As a 15-year-old, I ruled Shurlington Little League one glorious summer day when, in a playoff game against our arch-rivals, The Marlins, I clubbed three home runs off three different pitchers. We won, but before the final score was tallied, my glory was marred when I ran back to tag first on a routine grounder and collided with the runner. Though I got up and finished the game, my post-game trip to the ER revealed I'd torn the ligaments on my ankle.

Last night, I had flashbacks to sandlot glory. After grounding weakly up the middle for a single in the first inning, I came up with a runner on in my next at-bat and skyed a high fly ball that got just enough push from the wind blowing out to carry over the right-center field fence. Next at-bat, I got up under another one but hit it a little more solidly into a tree beyond the left-center field fence. Two home runs.

The way the rules run in co-ed recreational softball (it's a bit like calculus... or waiting tables at Waffle House, which I have another story for another time), one team can only be ahead of the other by one home run, which meant we couldn't hit another unless they did first or it'd be counted as an out.

Instead of going yard, one of their ladies sent a low liner screaming into the outfield where I was. Okay, maybe it wasn't screaming, but when it took an unexpected hop and hit me in the gonads, I swear I heard screaming.

Actually, I didn't feel anything at first. It was like stories I've heard about getting shot. I didn't notice the pain until after I'd picked the ball up and thrown it back to the infield. Floco asked, "You alright?"

That's when I felt like throwing up. That all too familiar knotting pain that crawls up the spine and winds around the guts.

Very next pitch, some big hoss hammers one my way. Thank god I didn't have to move much because I was barely able to straighten up at that point. Had he put it six feet on either side of me, I might have just stood there and watched it roll.

My next at-bat, the effects were lingering but in passing. I knew I couldn't go yard again so I tried chopping down on the ball and managed a little double.

By this point, we'd come from behind, thanks to some timely hitting by Floco "hot like the sun, wet like the rain and fast like the Flash" Torres, and Doug Rohme who conjured a totally shocking standing triple out of his hamstrung arsenal.

Defensively, we'd tightened up, with Leslie and Stacey anchoring the corner outfield spots, Steph and Steve turning in solid stopping power up the middle, Tabitha "Stretch" Walker hauling in everything with ten feet of her at first, and Hannah "the Helmet" Marney taking over catching duties while Jessica Stinson takes a vacation. Oh yeah... over on third, even Andrew Blascovich was impressive, making four straight outs by himself. Tricky ones too, involving guile, agility and tagging runners who'd wandered too far from the bag.
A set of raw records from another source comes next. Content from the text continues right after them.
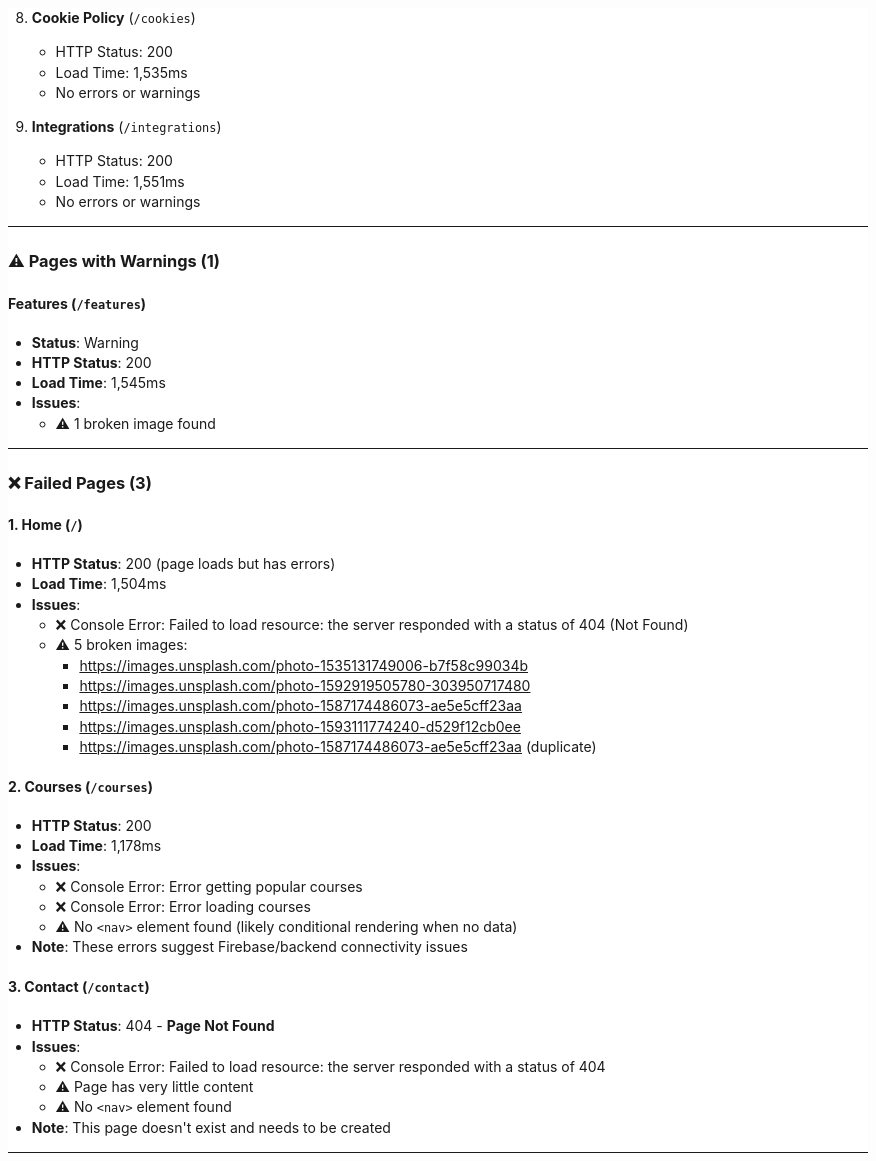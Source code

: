 8. **Cookie Policy** (`/cookies`)
   - HTTP Status: 200
   - Load Time: 1,535ms
   - No errors or warnings

9. **Integrations** (`/integrations`)
   - HTTP Status: 200
   - Load Time: 1,551ms
   - No errors or warnings

---

### ⚠️ Pages with Warnings (1)

#### Features (`/features`)
- **Status**: Warning
- **HTTP Status**: 200
- **Load Time**: 1,545ms
- **Issues**:
  - ⚠️ 1 broken image found

---

### ❌ Failed Pages (3)

#### 1. Home (`/`)
- **HTTP Status**: 200 (page loads but has errors)
- **Load Time**: 1,504ms
- **Issues**:
  - ❌ Console Error: Failed to load resource: the server responded with a status of 404 (Not Found)
  - ⚠️ 5 broken images:
    - https://images.unsplash.com/photo-1535131749006-b7f58c99034b
    - https://images.unsplash.com/photo-1592919505780-303950717480
    - https://images.unsplash.com/photo-1587174486073-ae5e5cff23aa
    - https://images.unsplash.com/photo-1593111774240-d529f12cb0ee
    - https://images.unsplash.com/photo-1587174486073-ae5e5cff23aa (duplicate)

#### 2. Courses (`/courses`)
- **HTTP Status**: 200
- **Load Time**: 1,178ms
- **Issues**:
  - ❌ Console Error: Error getting popular courses
  - ❌ Console Error: Error loading courses
  - ⚠️ No `<nav>` element found (likely conditional rendering when no data)
- **Note**: These errors suggest Firebase/backend connectivity issues

#### 3. Contact (`/contact`)
- **HTTP Status**: 404 - **Page Not Found**
- **Issues**:
  - ❌ Console Error: Failed to load resource: the server responded with a status of 404
  - ⚠️ Page has very little content
  - ⚠️ No `<nav>` element found
- **Note**: This page doesn't exist and needs to be created

---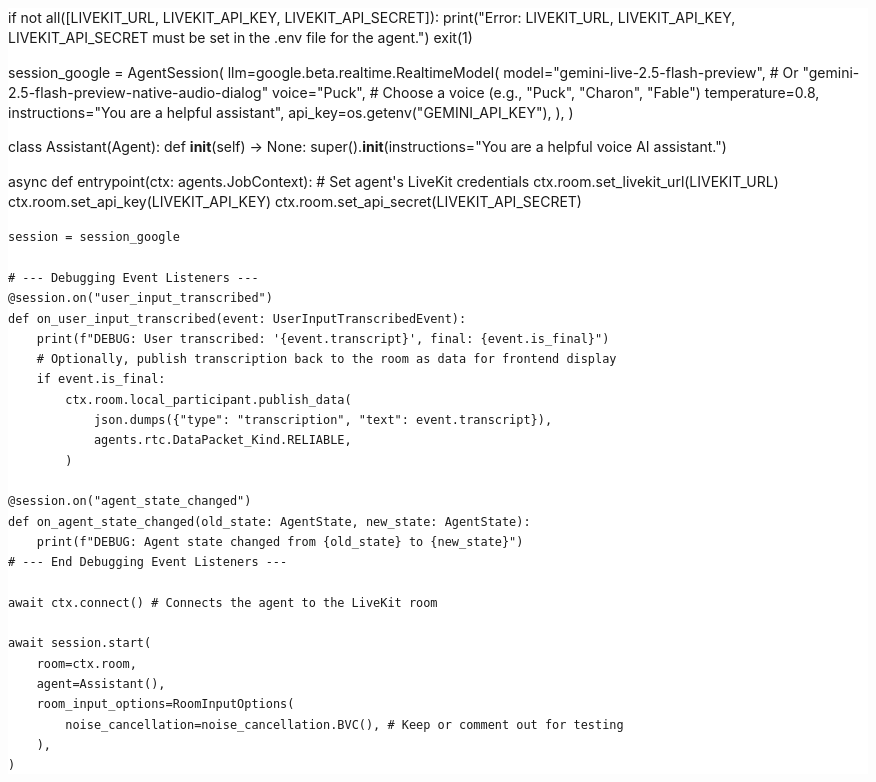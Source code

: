 if not all([LIVEKIT_URL, LIVEKIT_API_KEY, LIVEKIT_API_SECRET]):
    print("Error: LIVEKIT_URL, LIVEKIT_API_KEY, LIVEKIT_API_SECRET must be set in the .env file for the agent.")
    exit(1)

session_google = AgentSession(
    llm=google.beta.realtime.RealtimeModel(
        model="gemini-live-2.5-flash-preview", # Or "gemini-2.5-flash-preview-native-audio-dialog"
        voice="Puck", # Choose a voice (e.g., "Puck", "Charon", "Fable")
        temperature=0.8,
        instructions="You are a helpful assistant",
        api_key=os.getenv("GEMINI_API_KEY"),
    ),
)

class Assistant(Agent):
    def __init__(self) -> None:
        super().__init__(instructions="You are a helpful voice AI assistant.")

async def entrypoint(ctx: agents.JobContext):
    # Set agent's LiveKit credentials
    ctx.room.set_livekit_url(LIVEKIT_URL)
    ctx.room.set_api_key(LIVEKIT_API_KEY)
    ctx.room.set_api_secret(LIVEKIT_API_SECRET)

    session = session_google

    # --- Debugging Event Listeners ---
    @session.on("user_input_transcribed")
    def on_user_input_transcribed(event: UserInputTranscribedEvent):
        print(f"DEBUG: User transcribed: '{event.transcript}', final: {event.is_final}")
        # Optionally, publish transcription back to the room as data for frontend display
        if event.is_final:
            ctx.room.local_participant.publish_data(
                json.dumps({"type": "transcription", "text": event.transcript}),
                agents.rtc.DataPacket_Kind.RELIABLE,
            )

    @session.on("agent_state_changed")
    def on_agent_state_changed(old_state: AgentState, new_state: AgentState):
        print(f"DEBUG: Agent state changed from {old_state} to {new_state}")
    # --- End Debugging Event Listeners ---

    await ctx.connect() # Connects the agent to the LiveKit room

    await session.start(
        room=ctx.room,
        agent=Assistant(),
        room_input_options=RoomInputOptions(
            noise_cancellation=noise_cancellation.BVC(), # Keep or comment out for testing
        ),
    )
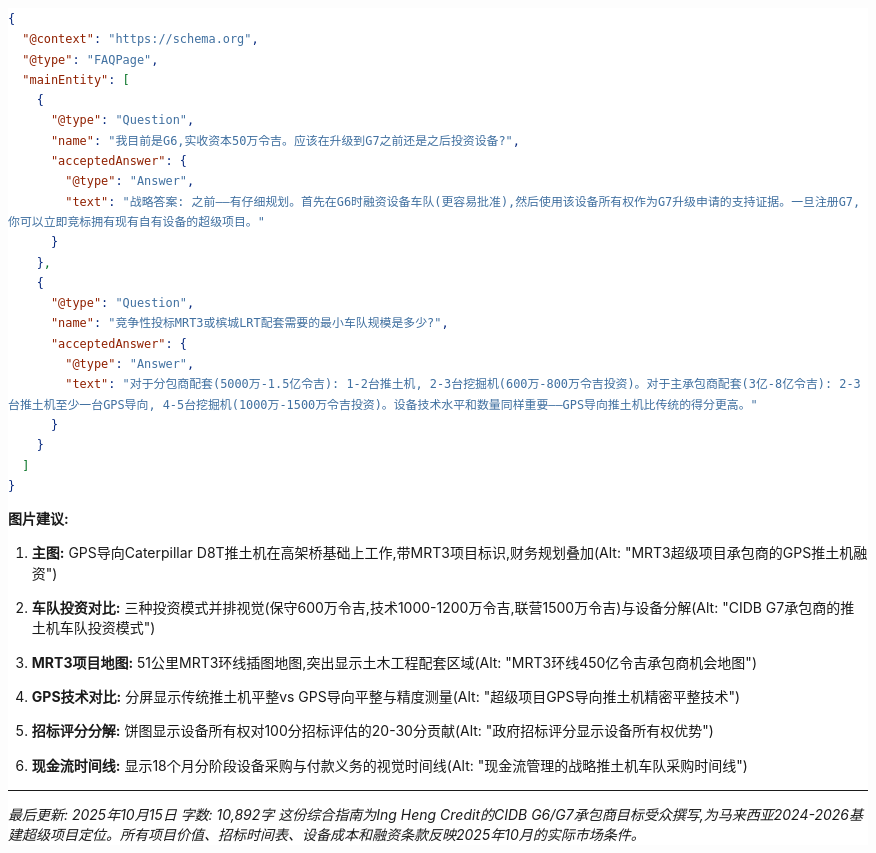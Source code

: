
 ```json
{
  "@context": "https://schema.org",
  "@type": "FAQPage",
  "mainEntity": [
    {
      "@type": "Question",
      "name": "我目前是G6,实收资本50万令吉。应该在升级到G7之前还是之后投资设备?",
      "acceptedAnswer": {
        "@type": "Answer",
        "text": "战略答案: 之前——有仔细规划。首先在G6时融资设备车队(更容易批准),然后使用该设备所有权作为G7升级申请的支持证据。一旦注册G7,你可以立即竞标拥有现有自有设备的超级项目。"
      }
    },
    {
      "@type": "Question",
      "name": "竞争性投标MRT3或槟城LRT配套需要的最小车队规模是多少?",
      "acceptedAnswer": {
        "@type": "Answer",
        "text": "对于分包商配套(5000万-1.5亿令吉): 1-2台推土机, 2-3台挖掘机(600万-800万令吉投资)。对于主承包商配套(3亿-8亿令吉): 2-3台推土机至少一台GPS导向, 4-5台挖掘机(1000万-1500万令吉投资)。设备技术水平和数量同样重要——GPS导向推土机比传统的得分更高。"
      }
    }
  ]
}
```

**图片建议:**

1. **主图:** GPS导向Caterpillar D8T推土机在高架桥基础上工作,带MRT3项目标识,财务规划叠加(Alt: "MRT3超级项目承包商的GPS推土机融资")

2. **车队投资对比:** 三种投资模式并排视觉(保守600万令吉,技术1000-1200万令吉,联营1500万令吉)与设备分解(Alt: "CIDB G7承包商的推土机车队投资模式")

3. **MRT3项目地图:** 51公里MRT3环线插图地图,突出显示土木工程配套区域(Alt: "MRT3环线450亿令吉承包商机会地图")

4. **GPS技术对比:** 分屏显示传统推土机平整vs GPS导向平整与精度测量(Alt: "超级项目GPS导向推土机精密平整技术")

5. **招标评分分解:** 饼图显示设备所有权对100分招标评估的20-30分贡献(Alt: "政府招标评分显示设备所有权优势")

6. **现金流时间线:** 显示18个月分阶段设备采购与付款义务的视觉时间线(Alt: "现金流管理的战略推土机车队采购时间线")

---

*最后更新: 2025年10月15日*
*字数: 10,892字*
*这份综合指南为Ing Heng Credit的CIDB G6/G7承包商目标受众撰写,为马来西亚2024-2026基建超级项目定位。所有项目价值、招标时间表、设备成本和融资条款反映2025年10月的实际市场条件。*
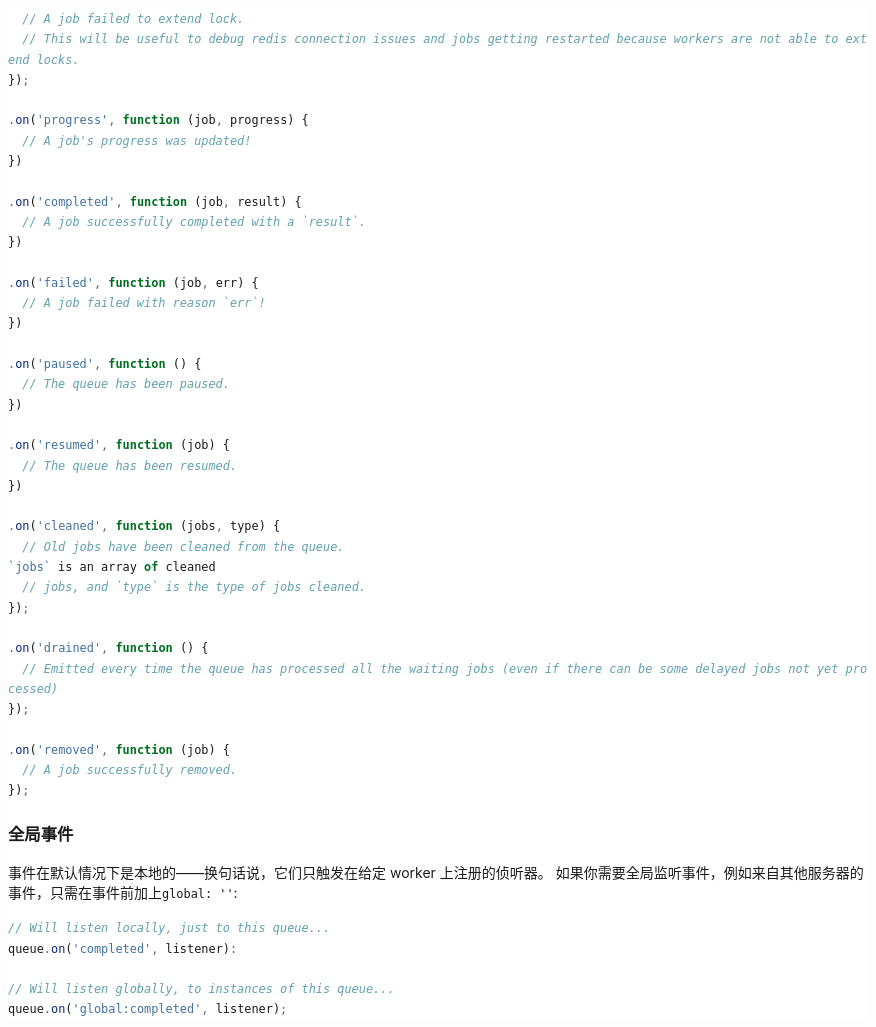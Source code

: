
 ```js
  // A job failed to extend lock.
  // This will be useful to debug redis connection issues and jobs getting restarted because workers are not able to extend locks.
});

.on('progress', function (job, progress) {
  // A job's progress was updated!
})

.on('completed', function (job, result) {
  // A job successfully completed with a `result`.
})

.on('failed', function (job, err) {
  // A job failed with reason `err`!
})

.on('paused', function () {
  // The queue has been paused.
})

.on('resumed', function (job) {
  // The queue has been resumed.
})

.on('cleaned', function (jobs, type) {
  // Old jobs have been cleaned from the queue.
`jobs` is an array of cleaned
  // jobs, and `type` is the type of jobs cleaned.
});

.on('drained', function () {
  // Emitted every time the queue has processed all the waiting jobs (even if there can be some delayed jobs not yet processed)
});

.on('removed', function (job) {
  // A job successfully removed.
});

```

### 全局事件

事件在默认情况下是本地的——换句话说，它们只触发在给定 worker 上注册的侦听器。
如果你需要全局监听事件，例如来自其他服务器的事件，只需在事件前加上`global: ''`:

```js
// Will listen locally, just to this queue...
queue.on('completed', listener):

// Will listen globally, to instances of this queue...
queue.on('global:completed', listener);
```
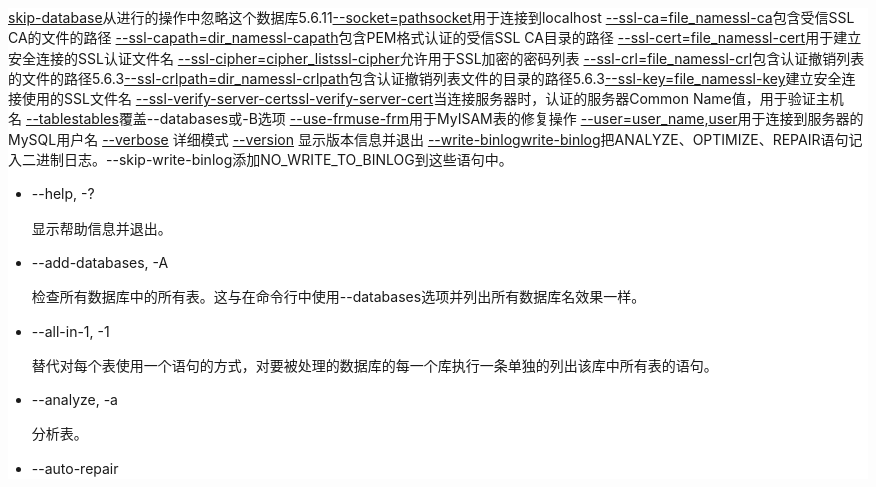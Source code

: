 <td><a class="link" href="mysqlcheck.html#option_mysqlcheck_skip-database">skip-database</a></td><td>从进行的操作中忽略这个数据库</td><td>5.6.11</td></tr><tr><td scope="row"><a class="link" href="mysqlcheck.html#option_mysqlcheck_socket">--socket=path</a></td><td><a class="link" href="mysqlcheck.html#option_mysqlcheck_socket">socket</a></td><td>用于连接到localhost</td><td>&nbsp;</td></tr><tr><td scope="row"><a class="link" href="mysqlcheck.html#option_mysqlcheck_ssl">--ssl-ca=file_name</a></td><td><a class="link" href="mysqlcheck.html#option_mysqlcheck_ssl">ssl-ca</a></td><td>包含受信SSL CA的文件的路径</td><td>&nbsp;</td></tr><tr><td scope="row"><a class="link" href="mysqlcheck.html#option_mysqlcheck_ssl">--ssl-capath=dir_name</a></td><td><a class="link" href="mysqlcheck.html#option_mysqlcheck_ssl">ssl-capath</a></td><td>包含PEM格式认证的受信SSL CA目录的路径</td><td>&nbsp;</td></tr><tr><td scope="row"><a class="link" href="mysqlcheck.html#option_mysqlcheck_ssl">--ssl-cert=file_name</a></td><td><a class="link" href="mysqlcheck.html#option_mysqlcheck_ssl">ssl-cert</a></td><td>用于建立安全连接的SSL认证文件名</td><td>&nbsp;</td></tr><tr><td scope="row"><a class="link" href="mysqlcheck.html#option_mysqlcheck_ssl">--ssl-cipher=cipher_list</a></td><td><a class="link" href="mysqlcheck.html#option_mysqlcheck_ssl">ssl-cipher</a></td><td>允许用于SSL加密的密码列表</td><td>&nbsp;</td></tr><tr><td scope="row"><a class="link" href="mysqlcheck.html#option_mysqlcheck_ssl">--ssl-crl=file_name</a></td><td><a class="link" href="mysqlcheck.html#option_mysqlcheck_ssl">ssl-crl</a></td><td>包含认证撤销列表的文件的路径</td><td>5.6.3</td></tr><tr><td scope="row"><a class="link" href="mysqlcheck.html#option_mysqlcheck_ssl">--ssl-crlpath=dir_name</a></td><td><a class="link" href="mysqlcheck.html#option_mysqlcheck_ssl">ssl-crlpath</a></td><td>包含认证撤销列表文件的目录的路径</td><td>5.6.3</td></tr><tr><td scope="row"><a class="link" href="mysqlcheck.html#option_mysqlcheck_ssl">--ssl-key=file_name</a></td><td><a class="link" href="mysqlcheck.html#option_mysqlcheck_ssl">ssl-key</a></td><td>建立安全连接使用的SSL文件名</td><td>&nbsp;</td></tr><tr><td scope="row"><a class="link" href="mysqlcheck.html#option_mysqlcheck_ssl">--ssl-verify-server-cert</a></td><td><a class="link" href="mysqlcheck.html#option_mysqlcheck_ssl">ssl-verify-server-cert</a></td><td>当连接服务器时，认证的服务器Common Name值，用于验证主机名</td><td>&nbsp;</td></tr><tr><td scope="row"><a class="link" href="mysqlcheck.html#option_mysqlcheck_tables">--tables</a></td><td><a class="link" href="mysqlcheck.html#option_mysqlcheck_tables">tables</a></td><td>覆盖--databases或-B选项</td><td>&nbsp;</td></tr><tr><td scope="row"><a class="link" href="mysqlcheck.html#option_mysqlcheck_use-frm">--use-frm</a></td><td><a class="link" href="mysqlcheck.html#option_mysqlcheck_use-frm">use-frm</a></td><td>用于MyISAM表的修复操作</td><td>&nbsp;</td></tr><tr><td scope="row"><a class="link" href="mysqlcheck.html#option_mysqlcheck_user">--user=user_name,</a></td><td><a class="link" href="mysqlcheck.html#option_mysqlcheck_user">user</a></td><td>用于连接到服务器的MySQL用户名</td><td>&nbsp;</td></tr><tr><td scope="row"><a class="link" href="mysqlcheck.html#option_mysqlcheck_verbose">--verbose</a></td><td>&nbsp;</td><td>详细模式</td><td>&nbsp;</td></tr><tr><td scope="row"><a class="link" href="mysqlcheck.html#option_mysqlcheck_version">--version</a></td><td>&nbsp;</td><td>显示版本信息并退出</td><td>&nbsp;</td></tr><tr><td scope="row"><a class="link" href="mysqlcheck.html#option_mysqlcheck_write-binlog">--write-binlog</a></td><td><a class="link" href="mysqlcheck.html#option_mysqlcheck_write-binlog">write-binlog</a></td><td>把ANALYZE、OPTIMIZE、REPAIR语句记入二进制日志。--skip-write-binlog添加NO_WRITE_TO_BINLOG到这些语句中。</td><td>&nbsp;</td></tr></tbody></table>

* --help, -?

  显示帮助信息并退出。

* --add-databases, -A

  检查所有数据库中的所有表。这与在命令行中使用--databases选项并列出所有数据库名效果一样。

* --all-in-1, -1

  替代对每个表使用一个语句的方式，对要被处理的数据库的每一个库执行一条单独的列出该库中所有表的语句。

* --analyze, -a

  分析表。

* --auto-repair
On one particularly awesome series of screw-ups, Floco overran a ball and I threw it into Steve who whipped it in to Blascovich just off the bag. He turned hard and slapped the runner (girl) in the face with it in his glove. It was a Face-Tag for the third out.

In the final inning, up by a run, we had some defensive lapses but recovered in time to stop the bleeding and keep them from getting too far ahead. The score was 12-11 heading into our last at-bat.

And we very quickly notched two outs. But then Face-Tag hit a squibber in no man's land for an infield single. Then Stephanie, who eats line-drives for breakfast, delivered a laser right down the first base line. Picasso couldn't have painted it better.

I was up with two ducks on the pond and two outs. If I accidentally hit another homer, the game was over. They were playing me deep but towards right because I'd been going opposite field. So I decided to pull one and ripped one over the left fielder's head. Two runs scored. A triple. Game over. MIA goes to 10-3.

And this morning, my balls still hurt.